Dena: Our listeners might know you from Honey's—or from Dimes and Mission Chinese before that where you designed the drink programs there. How else might we have encountered your work over the years?

Arley: Honey's is a big one. We opened that place in 2016. I was there every day for the last six years and have kind of stepped back a little bit more recently. Something else is the glassware I've been designing with my long, longtime friend, Jonathan Mosca, who also lives down on East Broadway. We started a little glassware design company [ Mamo ] as an output from my cocktail practice, wanting to make a vessel to then put the drinks into.

I was doing a lot of really high end cocktail events for art and fashion clients in New York, and we would always come to the same point in the conversation when it came to budget about which glass we were going to use, and it always went with the lowest common denominator glass that could be used for a water glass on the table, but also wine and then cocktails. We wanted to make something that would be a more beautiful pedestal for a thoughtful drink.

In your work and in the drinks that you make, there's always a very material, textural aspect to it. So I feel that it has, in some ways, felt very organic that you would go into the vessel-making and plating. Could you speak a bit about your relationship to sculpture or the other senses?

My background is in sculpture. I studied sculpture at the Rhode Island School of Design for undergrad. That was after a stint in the furniture design department, which I really didn't enjoy at the time. But actually, a lot of those skills are the ones that I still use today in terms of being able to build something well.

Once you moved to New York, were you having aspirations to more traditionally live and work in the art world, or by that point had you swerved...

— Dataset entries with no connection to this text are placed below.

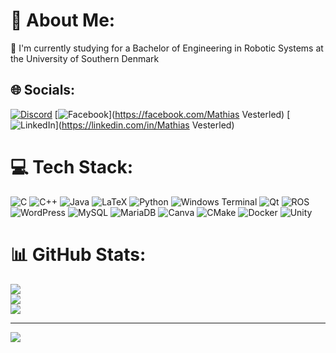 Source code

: # 💫 About Me:
🌱 I'm currently studying for a Bachelor of Engineering in Robotic Systems at the University of Southern Denmark<br>


## 🌐 Socials:
[![Discord](https://img.shields.io/badge/Discord-%237289DA.svg?logo=discord&logoColor=white)](https://discord.gg/5705) [![Facebook](https://img.shields.io/badge/Facebook-%231877F2.svg?logo=Facebook&logoColor=white)](https://facebook.com/Mathias Vesterled) [![LinkedIn](https://img.shields.io/badge/LinkedIn-%230077B5.svg?logo=linkedin&logoColor=white)](https://linkedin.com/in/Mathias Vesterled) 

# 💻 Tech Stack:
![C](https://img.shields.io/badge/c-%2300599C.svg?style=for-the-badge&logo=c&logoColor=white) ![C++](https://img.shields.io/badge/c++-%2300599C.svg?style=for-the-badge&logo=c%2B%2B&logoColor=white) ![Java](https://img.shields.io/badge/java-%23ED8B00.svg?style=for-the-badge&logo=openjdk&logoColor=white) ![LaTeX](https://img.shields.io/badge/latex-%23008080.svg?style=for-the-badge&logo=latex&logoColor=white) ![Python](https://img.shields.io/badge/python-3670A0?style=for-the-badge&logo=python&logoColor=ffdd54) ![Windows Terminal](https://img.shields.io/badge/Windows%20Terminal-%234D4D4D.svg?style=for-the-badge&logo=windows-terminal&logoColor=white) ![Qt](https://img.shields.io/badge/Qt-%23217346.svg?style=for-the-badge&logo=Qt&logoColor=white) ![ROS](https://img.shields.io/badge/ros-%230A0FF9.svg?style=for-the-badge&logo=ros&logoColor=white) ![WordPress](https://img.shields.io/badge/WordPress-%23117AC9.svg?style=for-the-badge&logo=WordPress&logoColor=white) ![MySQL](https://img.shields.io/badge/mysql-4479A1.svg?style=for-the-badge&logo=mysql&logoColor=white) ![MariaDB](https://img.shields.io/badge/MariaDB-003545?style=for-the-badge&logo=mariadb&logoColor=white) ![Canva](https://img.shields.io/badge/Canva-%2300C4CC.svg?style=for-the-badge&logo=Canva&logoColor=white) ![CMake](https://img.shields.io/badge/CMake-%23008FBA.svg?style=for-the-badge&logo=cmake&logoColor=white) ![Docker](https://img.shields.io/badge/docker-%230db7ed.svg?style=for-the-badge&logo=docker&logoColor=white) ![Unity](https://img.shields.io/badge/unity-%23000000.svg?style=for-the-badge&logo=unity&logoColor=white)
# 📊 GitHub Stats:
![](https://github-readme-stats.vercel.app/api?username=MVesterled&theme=dark&hide_border=false&include_all_commits=true&count_private=true)<br/>
![](https://github-readme-streak-stats.herokuapp.com/?user=MVesterled&theme=dark&hide_border=false)<br/>
![](https://github-readme-stats.vercel.app/api/top-langs/?username=MVesterled&theme=dark&hide_border=false&include_all_commits=true&count_private=true&layout=compact)

---
[![](https://visitcount.itsvg.in/api?id=MVesterled&icon=0&color=0)](https://visitcount.itsvg.in)

<!-- Proudly created with GPRM ( https://gprm.itsvg.in ) -->
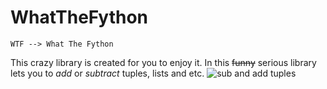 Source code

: # WhatTheFython
`WTF --> What The Fython`

This crazy library is created for you to enjoy it.
In this ~~funny~~ serious library lets you to _add_ or _subtract_ tuples, lists and etc.
![sub and add tuples](https://i.ibb.co/PxDH6xT/7ff291ac-62ca-407f-8a3d-3b1e81297dfa.jpg)
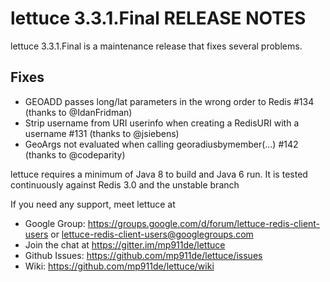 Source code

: # lettuce 3.3.1.Final RELEASE NOTES

lettuce 3.3.1.Final is a maintenance release that fixes several problems.

Fixes
-----
* GEOADD passes long/lat parameters in the wrong order to Redis #134 (thanks to @IdanFridman)
* Strip username from URI userinfo when creating a RedisURI with a username #131 (thanks to @jsiebens)
* GeoArgs not evaluated when calling georadiusbymember(...) #142 (thanks to @codeparity)

lettuce requires a minimum of Java 8 to build and Java 6 run. It is tested
continuously against Redis 3.0 and the unstable branch

If you need any support, meet lettuce at

* Google Group: https://groups.google.com/d/forum/lettuce-redis-client-users
                or lettuce-redis-client-users@googlegroups.com
* Join the chat at https://gitter.im/mp911de/lettuce
* Github Issues: https://github.com/mp911de/lettuce/issues
* Wiki: https://github.com/mp911de/lettuce/wiki
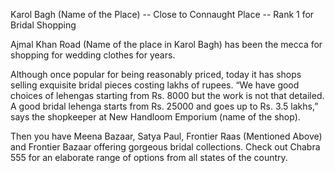 Karol Bagh (Name of the Place) -- Close to Connaught Place -- Rank 1 for Bridal Shopping

Ajmal Khan Road (Name of the place in Karol Bagh) has been the mecca for shopping for wedding clothes for years. 

Although once popular for being reasonably priced, today it has shops selling exquisite bridal pieces costing lakhs of rupees. 
“We have good choices of lehengas starting from Rs. 8000 but the work is not that detailed. A good bridal lehenga starts from Rs. 25000 and goes up to Rs. 3.5 lakhs,” says the shopkeeper at New Handloom Emporium (name of the shop). 

Then you have Meena Bazaar, Satya Paul, Frontier Raas (Mentioned Above) and Frontier Bazaar offering gorgeous bridal collections. Check out Chabra 555 for an elaborate range of options from all states of the country.
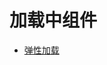 # 加载中组件

* [弹性加载](https://github.com/syswing/syswing-react/blob/master/src/Loadings/Elastic/README.md)
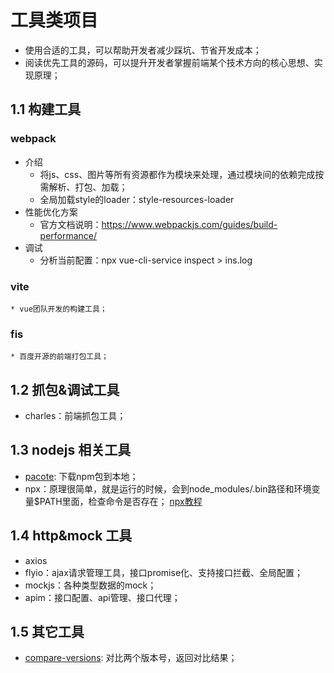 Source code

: # 工具类项目
* 使用合适的工具，可以帮助开发者减少踩坑、节省开发成本；
* 阅读优先工具的源码，可以提升开发者掌握前端某个技术方向的核心思想、实现原理；

## 1.1 构建工具
### webpack
* 介绍
    * 将js、css、图片等所有资源都作为模块来处理，通过模块间的依赖完成按需解析、打包、加载；
    * 全局加载style的loader：style-resources-loader
* 性能优化方案
    * 官方文档说明：https://www.webpackjs.com/guides/build-performance/
* 调试
    * 分析当前配置：npx vue-cli-service inspect > ins.log


### vite
    * vue团队开发的构建工具；
### fis
    * 百度开源的前端打包工具；

## 1.2 抓包&调试工具
* charles：前端抓包工具；

## 1.3 nodejs 相关工具
* [pacote](https://github.com/zkat/pacote): 下载npm包到本地；
* npx：原理很简单，就是运行的时候，会到node_modules/.bin路径和环境变量$PATH里面，检查命令是否存在； [npx教程](https://www.ruanyifeng.com/blog/2019/02/npx.html)

## 1.4 http&mock 工具
* axios
* flyio：ajax请求管理工具，接口promise化、支持接口拦截、全局配置；
* mockjs：各种类型数据的mock；
* apim：接口配置、api管理、接口代理；

## 1.5 其它工具
* [compare-versions](https://github.com/omichelsen/compare-versions): 对比两个版本号，返回对比结果；
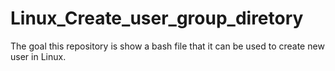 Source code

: # Linux_Create_user_group_diretory
The goal this repository is show a bash file that it can be used to create new user in Linux. 
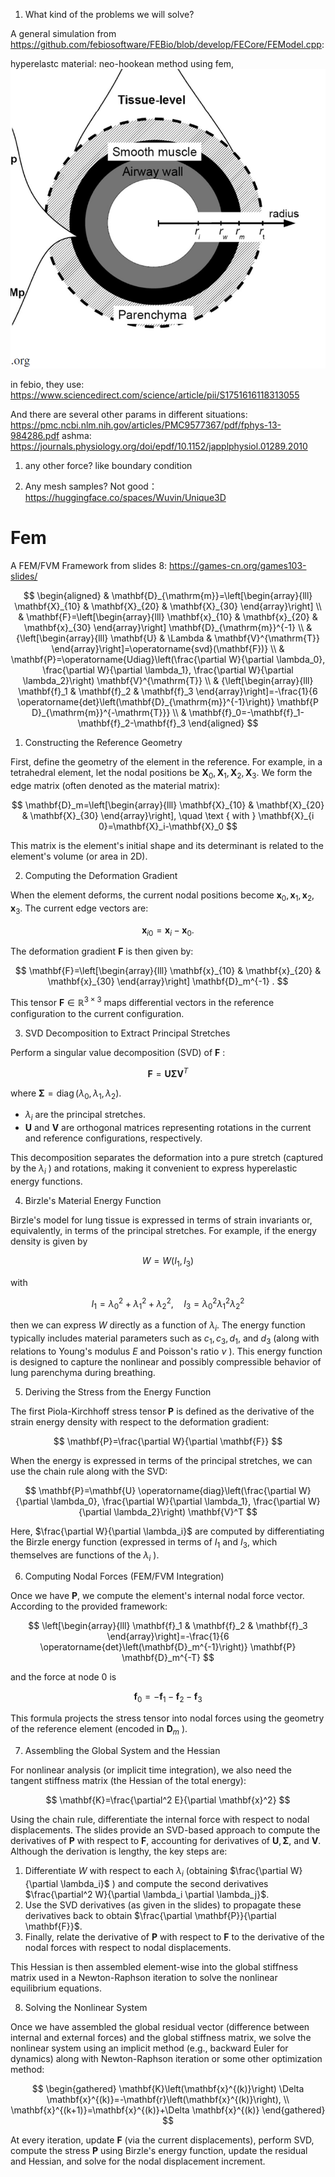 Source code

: 1. What kind of the problems we will solve?

A general simulation from https://github.com/febiosoftware/FEBio/blob/develop/FECore/FEModel.cpp:

hyperelastc material: neo-hookean method using fem,
![alt text](image.png)

in febio, they use: 
https://www.sciencedirect.com/science/article/pii/S1751616118313055

And there are several other params in different situations:
https://pmc.ncbi.nlm.nih.gov/articles/PMC9577367/pdf/fphys-13-984286.pdf
ashma: https://journals.physiology.org/doi/epdf/10.1152/japplphysiol.01289.2010

1. any other force? like boundary condition


3. Any mesh samples? 
Not good：https://huggingface.co/spaces/Wuvin/Unique3D

# Fem
A FEM/FVM Framework from slides 8: https://games-cn.org/games103-slides/

$$
\begin{aligned}
& \mathbf{D}_{\mathrm{m}}=\left[\begin{array}{lll}
\mathbf{X}_{10} & \mathbf{X}_{20} & \mathbf{X}_{30}
\end{array}\right] \\
& \mathbf{F}=\left[\begin{array}{lll}
\mathbf{x}_{10} & \mathbf{x}_{20} & \mathbf{x}_{30}
\end{array}\right] \mathbf{D}_{\mathrm{m}}^{-1} \\
& {\left[\begin{array}{lll}
\mathbf{U} & \Lambda & \mathbf{V}^{\mathrm{T}}
\end{array}\right]=\operatorname{svd}(\mathbf{F})} \\
& \mathbf{P}=\operatorname{Udiag}\left(\frac{\partial W}{\partial \lambda_0}, \frac{\partial W}{\partial \lambda_1}, \frac{\partial W}{\partial \lambda_2}\right) \mathbf{V}^{\mathrm{T}} \\
& {\left[\begin{array}{lll}
\mathbf{f}_1 & \mathbf{f}_2 & \mathbf{f}_3
\end{array}\right]=-\frac{1}{6 \operatorname{det}\left(\mathbf{D}_{\mathrm{m}}^{-1}\right)} \mathbf{P D}_{\mathrm{m}}^{-\mathrm{T}}} \\
& \mathbf{f}_0=-\mathbf{f}_1-\mathbf{f}_2-\mathbf{f}_3
\end{aligned}
$$

1. Constructing the Reference Geometry

First, define the geometry of the element in the reference. For example, in a tetrahedral element, let the nodal positions be $\mathbf{X}_0, \mathbf{X}_1, \mathbf{X}_2, \mathbf{X}_3$. We form the edge matrix (often denoted as the material matrix):

$$
\mathbf{D}_m=\left[\begin{array}{lll}
\mathbf{X}_{10} & \mathbf{X}_{20} & \mathbf{X}_{30}
\end{array}\right], \quad \text { with } \mathbf{X}_{i 0}=\mathbf{X}_i-\mathbf{X}_0
$$


This matrix is the element's initial shape and its determinant is related to the element's volume (or area in 2D).

2. Computing the Deformation Gradient

When the element deforms, the current nodal positions become $\mathbf{x}_0, \mathbf{x}_1, \mathbf{x}_2, \mathbf{x}_3$. The current edge vectors are:

$$
\mathbf{x}_{i 0}=\mathbf{x}_i-\mathbf{x}_0 .
$$


The deformation gradient $\mathbf{F}$ is then given by:

$$
\mathbf{F}=\left[\begin{array}{lll}
\mathbf{x}_{10} & \mathbf{x}_{20} & \mathbf{x}_{30}
\end{array}\right] \mathbf{D}_m^{-1} .
$$


This tensor $\mathbf{F} \in \mathbb{R}^{3 \times 3}$ maps differential vectors in the reference configuration to the current configuration.


3. SVD Decomposition to Extract Principal Stretches

Perform a singular value decomposition (SVD) of $\mathbf{F}$ :

$$
\mathbf{F}=\mathbf{U} \boldsymbol{\Sigma} \mathbf{V}^T
$$

where $\boldsymbol{\Sigma}=\operatorname{diag}\left(\lambda_0, \lambda_1, \lambda_2\right)$.
- $\lambda_i$ are the principal stretches.
- $\mathbf{U}$ and $\mathbf{V}$ are orthogonal matrices representing rotations in the current and reference configurations, respectively.

This decomposition separates the deformation into a pure stretch (captured by the $\lambda_i$ ) and rotations, making it convenient to express hyperelastic energy functions.

4. Birzle's Material Energy Function

Birzle's model for lung tissue is expressed in terms of strain invariants or, equivalently, in terms of the principal stretches. For example, if the energy density is given by

$$
W=W\left(I_1, I_3\right)
$$

with

$$
I_1=\lambda_0^2+\lambda_1^2+\lambda_2^2, \quad I_3=\lambda_0^2 \lambda_1^2 \lambda_2^2
$$

then we can express $W$ directly as a function of $\lambda_i$. The energy function typically includes material parameters such as $c_1, c_3, d_1$, and $d_3$ (along with relations to Young's modulus $E$ and Poisson's ratio $\nu$ ). This energy function is designed to capture the nonlinear and possibly compressible behavior of lung parenchyma during breathing.

5. Deriving the Stress from the Energy Function

The first Piola-Kirchhoff stress tensor $\mathbf{P}$ is defined as the derivative of the strain energy density with respect to the deformation gradient:

$$
\mathbf{P}=\frac{\partial W}{\partial \mathbf{F}}
$$


When the energy is expressed in terms of the principal stretches, we can use the chain rule along with the SVD:

$$
\mathbf{P}=\mathbf{U} \operatorname{diag}\left(\frac{\partial W}{\partial \lambda_0}, \frac{\partial W}{\partial \lambda_1}, \frac{\partial W}{\partial \lambda_2}\right) \mathbf{V}^T
$$


Here, $\frac{\partial W}{\partial \lambda_i}$ are computed by differentiating the Birzle energy function (expressed in terms of $I_1$ and $I_3$, which themselves are functions of the $\lambda_i$ ).

6. Computing Nodal Forces (FEM/FVM Integration)

Once we have $\mathbf{P}$, we compute the element's internal nodal force vector. According to the provided framework:

$$
\left[\begin{array}{lll}
\mathbf{f}_1 & \mathbf{f}_2 & \mathbf{f}_3
\end{array}\right]=-\frac{1}{6 \operatorname{det}\left(\mathbf{D}_m^{-1}\right)} \mathbf{P} \mathbf{D}_m^{-T}
$$

and the force at node 0 is

$$
\mathbf{f}_0=-\mathbf{f}_1-\mathbf{f}_2-\mathbf{f}_3
$$


This formula projects the stress tensor into nodal forces using the geometry of the reference element (encoded in $\mathbf{D}_m$ ).

7. Assembling the Global System and the Hessian

For nonlinear analysis (or implicit time integration), we also need the tangent stiffness matrix (the Hessian of the total energy):

$$
\mathbf{K}=\frac{\partial^2 E}{\partial \mathbf{x}^2}
$$


Using the chain rule,  differentiate the internal force with respect to nodal displacements. The slides provide an SVD-based approach to compute the derivatives of $\mathbf{P}$ with respect to $\mathbf{F}$, accounting for derivatives of $\mathbf{U}, \boldsymbol{\Sigma}$, and $\mathbf{V}$. Although the derivation is lengthy, the key steps are:
1. Differentiate $W$ with respect to each $\lambda_i$ (obtaining $\frac{\partial W}{\partial \lambda_i}$ ) and compute the second derivatives $\frac{\partial^2 W}{\partial \lambda_i \partial \lambda_j}$.
2. Use the SVD derivatives (as given in the slides) to propagate these derivatives back to obtain $\frac{\partial \mathbf{P}}{\partial \mathbf{F}}$.
3. Finally, relate the derivative of $\mathbf{P}$ with respect to $\mathbf{F}$ to the derivative of the nodal forces with respect to nodal displacements.

This Hessian is then assembled element-wise into the global stiffness matrix used in a Newton-Raphson iteration to solve the nonlinear equilibrium equations.

8. Solving the Nonlinear System

Once we have assembled the global residual vector (difference between internal and external forces) and the global stiffness matrix, we solve the nonlinear system using an implicit method (e.g., backward Euler for dynamics) along with Newton-Raphson iteration or some other optimization method:

$$
\begin{gathered}
\mathbf{K}\left(\mathbf{x}^{(k)}\right) \Delta \mathbf{x}^{(k)}=-\mathbf{r}\left(\mathbf{x}^{(k)}\right), \\
\mathbf{x}^{(k+1)}=\mathbf{x}^{(k)}+\Delta \mathbf{x}^{(k)}
\end{gathered}
$$


At every iteration, update $\mathbf{F}$ (via the current displacements), perform SVD, compute the stress $\mathbf{P}$ using Birzle's energy function, update the residual and Hessian, and solve for the nodal displacement increment.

I kind of just swerved. I feel like I was always kind of split... like, I needed to either do food related stuff, or either I needed to do art related things. And then I just realized that actually I think they were both the same anyways. I wasn't necessarily interested in having a traditional art career, but everything about my approach is always very artistic or creative.

I was always kind of split... like I needed to either do food related stuff, or I needed to do art related things. Then I realized that actually I think they were both the same anyways...

I feel like I first encountered your work with Mike and Zoe through Eckhaus Latta. Food and drink has collaboration is so central to that. Talk a little bit about your relationship with them and their [fashion] shows.

The relationship started at school. When I was starting to learn how to make drinks in Providence, they were having their first fashion week shows at Jack Chile's gallery on Bowery in 2012, and they asked me to come make a drink. At the time I was bartending, but I was also making these liquid sculptures and fish tanks with all these different weighted liquids and objects — not drinkable. So they asked me to come make a drink, and I made this really wild looking drink with weighted cornstarch that was coming down the edge of the glass and really long lemon curls and barrel aged gin and raspberry liqueur. We were in a closet, and we just pumped out hundreds of drinks...somehow. I had never done an event before. The people that were opening the first Mission Chinese Food on Orchard Street in New York were there and really loved the drink, and were like, "Oh, we need a beverage manager." So I came down to New York and applied for that position.

Can you talk a little bit about what that experience was constructing sort of an experience of the restaurant through drinks? Like how did how did you even go about formulating that? You came up with all of the cocktails and the drinks menu or...?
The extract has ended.